» EXERCISE DESCRIPTION: Lines in the listing below containing the string "files" are to be identified and copied.

» ENTRIES SUPPLIED:
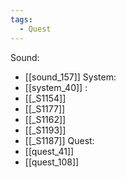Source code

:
 ```yaml
---
tags:
  - Quest
---
```

Sound:
- [[sound_157]]
System:
- [[system_40]]
:
- [[_S1154]]
- [[_S1177]]
- [[_S1162]]
- [[_S1193]]
- [[_S1187]]
Quest:
- [[quest_41]]
- [[quest_108]]
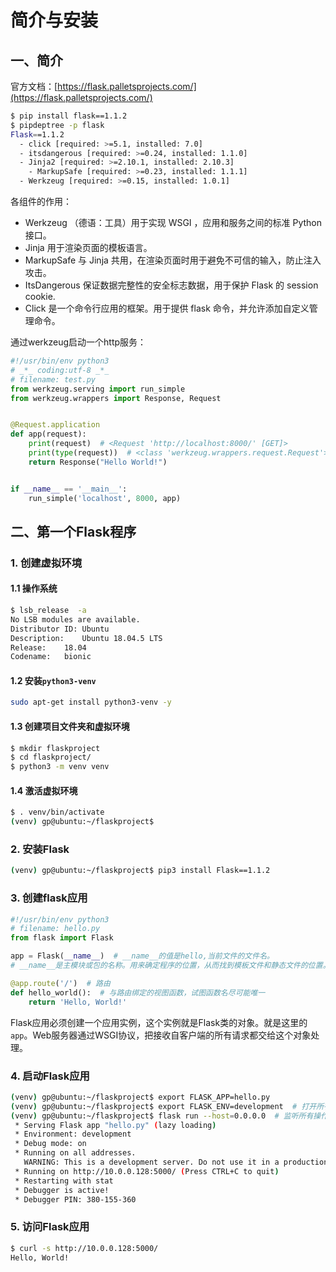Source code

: # 简介与安装

## 一、简介

官方文档：[https://flask.palletsprojects.com/](https://flask.palletsprojects.com/)

```bash
$ pip install flask==1.1.2
$ pipdeptree -p flask
Flask==1.1.2
  - click [required: >=5.1, installed: 7.0]
  - itsdangerous [required: >=0.24, installed: 1.1.0]
  - Jinja2 [required: >=2.10.1, installed: 2.10.3]
    - MarkupSafe [required: >=0.23, installed: 1.1.1]
  - Werkzeug [required: >=0.15, installed: 1.0.1]
```

各组件的作用：

- Werkzeug （德语：工具）用于实现 WSGI ，应用和服务之间的标准 Python 接口。 
- Jinja 用于渲染页面的模板语言。 
- MarkupSafe 与 Jinja 共用，在渲染页面时用于避免不可信的输入，防止注入攻击。 
- ItsDangerous 保证数据完整性的安全标志数据，用于保护 Flask 的 session cookie. 
- Click 是一个命令行应用的框架。用于提供 flask 命令，并允许添加自定义管理命令。 

通过werkzeug启动一个http服务：

```python
#!/usr/bin/env python3
# _*_ coding:utf-8 _*_
# filename: test.py
from werkzeug.serving import run_simple
from werkzeug.wrappers import Response, Request


@Request.application
def app(request):
    print(request)  # <Request 'http://localhost:8000/' [GET]>
    print(type(request))  # <class 'werkzeug.wrappers.request.Request'>
    return Response("Hello World!")


if __name__ == '__main__':
    run_simple('localhost', 8000, app)

```

## 二、第一个Flask程序

### 1. 创建虚拟环境

#### 1.1 操作系统

```bash
$ lsb_release  -a
No LSB modules are available.
Distributor ID:	Ubuntu
Description:	Ubuntu 18.04.5 LTS
Release:	18.04
Codename:	bionic
```

#### 1.2 安装`python3-venv`

```bash
sudo apt-get install python3-venv -y
```

#### 1.3 创建项目文件夹和虚拟环境

```bash
$ mkdir flaskproject
$ cd flaskproject/
$ python3 -m venv venv
```

#### 1.4 激活虚拟环境

```bash
$ . venv/bin/activate
(venv) gp@ubuntu:~/flaskproject$
```

### 2. 安装Flask

```bash
(venv) gp@ubuntu:~/flaskproject$ pip3 install Flask==1.1.2
```

### 3. 创建flask应用

```python
#!/usr/bin/env python3
# filename: hello.py
from flask import Flask

app = Flask(__name__)  # __name__的值是hello,当前文件的文件名。 
# __name__是主模块或包的名称。用来确定程序的位置，从而找到模板文件和静态文件的位置。

@app.route('/')  # 路由
def hello_world():  # 与路由绑定的视图函数，试图函数名尽可能唯一
    return 'Hello, World!'

```

Flask应用必须创建一个应用实例，这个实例就是Flask类的对象。就是这里的`app`。Web服务器通过WSGI协议，把接收自客户端的所有请求都交给这个对象处理。

### 4. 启动Flask应用

```bash
(venv) gp@ubuntu:~/flaskproject$ export FLASK_APP=hello.py
(venv) gp@ubuntu:~/flaskproject$ export FLASK_ENV=development  # 打开所有开发功能，包括调试模式
(venv) gp@ubuntu:~/flaskproject$ flask run --host=0.0.0.0  # 监听所有操作系统公开的IP
 * Serving Flask app "hello.py" (lazy loading)
 * Environment: development
 * Debug mode: on
 * Running on all addresses.
   WARNING: This is a development server. Do not use it in a production deployment.
 * Running on http://10.0.0.128:5000/ (Press CTRL+C to quit)
 * Restarting with stat
 * Debugger is active!
 * Debugger PIN: 380-155-360
```

### 5. 访问Flask应用

```bash
$ curl -s http://10.0.0.128:5000/
Hello, World!
```

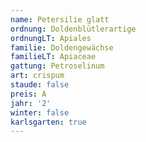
 ```yaml
---
name: Petersilie glatt
ordnung: Doldenblütlerartige
ordnungLT: Apiales
familie: Doldengewächse
familieLT: Apiaceae
gattung: Petroselinum
art: crispum
staude: false
preis: A
jahr: '2'
winter: false
karlsgarten: true
---
```

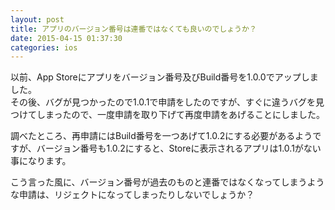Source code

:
 ```yaml
---
layout: post
title: アプリのバージョン番号は連番ではなくても良いのでしょうか？
date: 2015-04-15 01:37:30
categories: ios
---
```

<p>以前、App Storeにアプリをバージョン番号及びBuild番号を1.0.0でアップしました。<br>
その後、バグが見つかったので1.0.1で申請をしたのですが、すぐに違うバグを見つけてしまったので、一度申請を取り下げて再度申請をあげることにしました。</p>

<p>調べたところ、再申請にはBuild番号を一つあげて1.0.2にする必要があるようですが、バージョン番号も1.0.2にすると、Storeに表示されるアプリは1.0.1がない事になります。</p>

<p>こう言った風に、バージョン番号が過去のものと連番ではなくなってしまうような申請は、リジェクトになってしまったりしないでしょうか？</p>
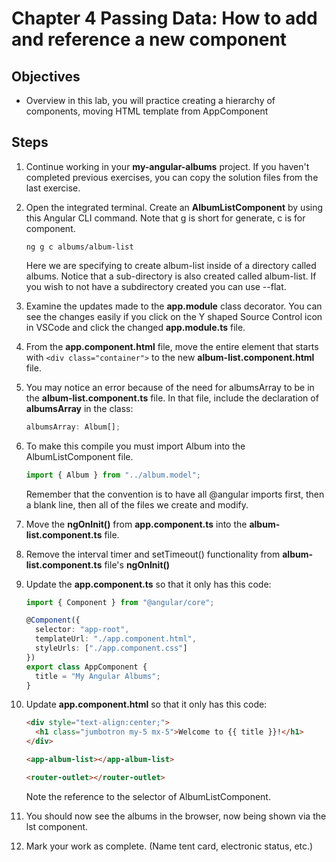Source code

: # Chapter 4 Passing Data: How to add and reference a new component

## Objectives

- Overview in this lab, you will practice creating a hierarchy of components, moving HTML template from AppComponent

## Steps

1. Continue working in your **my-angular-albums** project. If you haven't completed previous exercises, you can copy the solution files from the last exercise.

1. Open the integrated terminal. Create an **AlbumListComponent** by using this Angular CLI command. Note that g is short for generate, c is for component.

   ```
   ng g c albums/album-list
   ```

   Here we are specifying to create album-list inside of a directory called albums. Notice that a sub-directory is also created called album-list. If you wish to not have a subdirectory created you can use --flat.

1. Examine the updates made to the **app.module** class decorator. You can see the changes easily if you click on the Y shaped Source Control icon in VSCode and click the changed **app.module.ts** file.

1. From the **app.component.html** file, move the entire element that starts with `<div class="container">` to the new **album-list.component.html** file.

1. You may notice an error because of the need for albumsArray to be in the **album-list.component.ts** file. In that file, include the declaration of **albumsArray** in the class:

   ```typescript
   albumsArray: Album[];
   ```

1. To make this compile you must import Album into the AlbumListComponent file.

   ```javascript
   import { Album } from "../album.model";
   ```

    Remember that the convention is to have all @angular imports first, then a blank line, then all of the files we create and modify.

1. Move the **ngOnInit()** from **app.component.ts** into the **album-list.component.ts** file.

1. Remove the interval timer and setTimeout() functionality from **album-list.component.ts** file's **ngOnInit()**

1. Update the **app.component.ts** so that it only has this code:

    ```typescript
    import { Component } from "@angular/core";

    @Component({
      selector: "app-root",
      templateUrl: "./app.component.html",
      styleUrls: ["./app.component.css"]
    })
    export class AppComponent {
      title = "My Angular Albums";
    }
    ```

1. Update **app.component.html** so that it only has this code:

   ```html
   <div style="text-align:center;">
     <h1 class="jumbotron my-5 mx-5">Welcome to {{ title }}!</h1>
   </div>

   <app-album-list></app-album-list>

   <router-outlet></router-outlet>
   ```

   Note the reference to the selector of AlbumListComponent.

1. You should now see the albums in the browser, now being shown via the lst component.

1. Mark your work as complete. (Name tent card, electronic status, etc.)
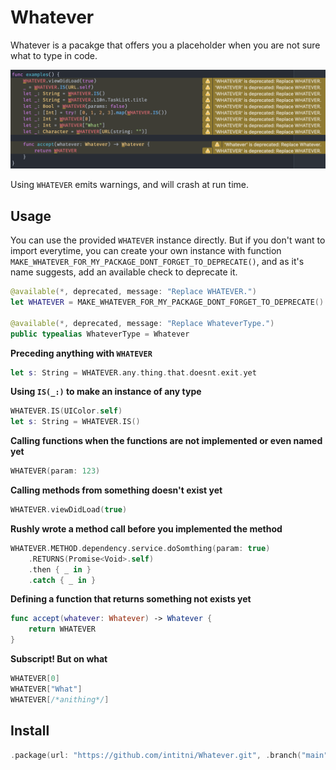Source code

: # Whatever

Whatever is a pacakge that offers you a placeholder when you are not sure what to type in code.

![screenshot](https://github.com/intitni/Whatever/blob/main/screenshot.png)

Using `WHATEVER` emits warnings, and will crash at run time.

## Usage

You can use the provided `WHATEVER` instance directly. But if you don't want to import everytime, you can create your own instance with function `MAKE_WHATEVER_FOR_MY_PACKAGE_DONT_FORGET_TO_DEPRECATE()`, and as it's name suggests, add an available check to deprecate it.

```swift
@available(*, deprecated, message: "Replace WHATEVER.")
let WHATEVER = MAKE_WHATEVER_FOR_MY_PACKAGE_DONT_FORGET_TO_DEPRECATE()

@available(*, deprecated, message: "Replace WhateverType.")
public typealias WhateverType = Whatever
```

**Preceding anything with `WHATEVER`**
```swift
let s: String = WHATEVER.any.thing.that.doesnt.exit.yet
```

**Using `IS(_:)` to make an instance of any type**
```swift
WHATEVER.IS(UIColor.self)
let s: String = WHATEVER.IS()
```

**Calling functions when the functions are not implemented or even named yet**
```swift
WHATEVER(param: 123)
```

**Calling methods from something doesn't exist yet**
```swift
WHATEVER.viewDidLoad(true)
```

**Rushly wrote a method call before you implemented the method**
```swift
WHATEVER.METHOD.dependency.service.doSomthing(param: true)
    .RETURNS(Promise<Void>.self)
    .then { _ in }
    .catch { _ in }
```

**Defining a function that returns something not exists yet**
```swift
func accept(whatever: Whatever) -> Whatever {
    return WHATEVER
}
```

**Subscript! But on what**
```swift
WHATEVER[0]
WHATEVER["What"]
WHATEVER[/*anithing*/]
```

## Install

```swift
.package(url: "https://github.com/intitni/Whatever.git", .branch("main"))
```
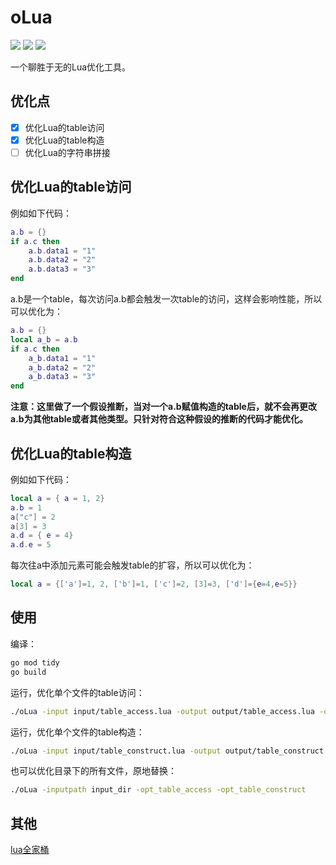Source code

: # oLua
[<img src="https://img.shields.io/github/license/esrrhs/oLua">](https://github.com/esrrhs/oLua)
[<img src="https://img.shields.io/github/languages/top/esrrhs/oLua">](https://github.com/esrrhs/oLua)
[<img src="https://img.shields.io/github/actions/workflow/status/esrrhs/oLua/go.yml?branch=master">](https://github.com/esrrhs/oLua/actions)

一个聊胜于无的Lua优化工具。

## 优化点
- [x] 优化Lua的table访问
- [x] 优化Lua的table构造
- [ ] 优化Lua的字符串拼接

## 优化Lua的table访问
例如如下代码：
```lua
a.b = {}
if a.c then
    a.b.data1 = "1"
    a.b.data2 = "2"
    a.b.data3 = "3"
end
```
a.b是一个table，每次访问a.b都会触发一次table的访问，这样会影响性能，所以可以优化为：
```lua
a.b = {}
local a_b = a.b
if a.c then
    a_b.data1 = "1"
    a_b.data2 = "2"
    a_b.data3 = "3"
end
```
**注意：这里做了一个假设推断，当对一个a.b赋值构造的table后，就不会再更改a.b为其他table或者其他类型。只针对符合这种假设的推断的代码才能优化。**

## 优化Lua的table构造
例如如下代码：
```lua
local a = { a = 1, 2}
a.b = 1
a["c"] = 2
a[3] = 3
a.d = { e = 4}
a.d.e = 5
```
每次往a中添加元素可能会触发table的扩容，所以可以优化为：
```lua
local a = {['a']=1, 2, ['b']=1, ['c']=2, [3]=3, ['d']={e=4,e=5}}
```

## 使用
编译：
```bash
go mod tidy
go build
```
运行，优化单个文件的table访问：
```bash
./oLua -input input/table_access.lua -output output/table_access.lua -opt_table_access
```
运行，优化单个文件的table构造：
```bash
./oLua -input input/table_construct.lua -output output/table_construct.lua -opt_table_construct
```
也可以优化目录下的所有文件，原地替换：
```bash
./oLua -inputpath input_dir -opt_table_access -opt_table_construct
```

## 其他
[lua全家桶](https://github.com/esrrhs/lua-family-bucket)
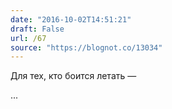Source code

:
 ```yaml
---
date: "2016-10-02T14:51:21"
draft: False
url: /67
source: "https://blognot.co/13034"
---
```


Для тех, кто боится летать — 

...
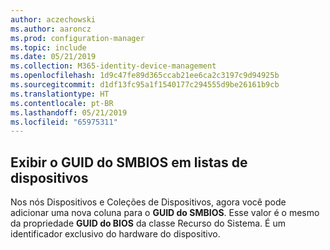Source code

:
 ```yaml
---
author: aczechowski
ms.author: aaroncz
ms.prod: configuration-manager
ms.topic: include
ms.date: 05/21/2019
ms.collection: M365-identity-device-management
ms.openlocfilehash: 1d9c47fe89d365ccab21ee6ca2c3197c9d94925b
ms.sourcegitcommit: d1df13fc95a1f1540177c294555d9be26161b9cb
ms.translationtype: HT
ms.contentlocale: pt-BR
ms.lasthandoff: 05/21/2019
ms.locfileid: "65975311"
---
```

## <a name="bkmk_smbios"></a> Exibir o GUID do SMBIOS em listas de dispositivos

<!--4526580-->

Nos nós Dispositivos e Coleções de Dispositivos, agora você pode adicionar uma nova coluna para o **GUID do SMBIOS**. Esse valor é o mesmo da propriedade **GUID do BIOS** da classe Recurso do Sistema. É um identificador exclusivo do hardware do dispositivo.
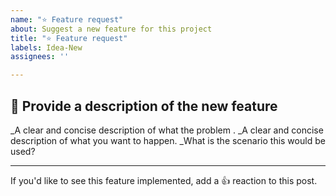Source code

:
 ```yaml
---
name: "⭐ Feature request"
about: Suggest a new feature for this project
title: "⭐ Feature request"
labels: Idea-New
assignees: ''

---
```


## 📝 Provide a description of the new feature

_A clear and concise description of what the problem .
_A clear and concise description of what you want to happen.
_What is the scenario this would be used?

---

If you'd like to see this feature implemented, add a 👍 reaction to this post.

» SOLUTION TO THIS PROBLEM:
1. Continue working in your **my-angular-albums** project. If you haven't completed previous exercises, you can copy the solution files from the last exercise.
    Remember that the convention is to have all @angular imports first, then a blank line, then all of the files we create and modify.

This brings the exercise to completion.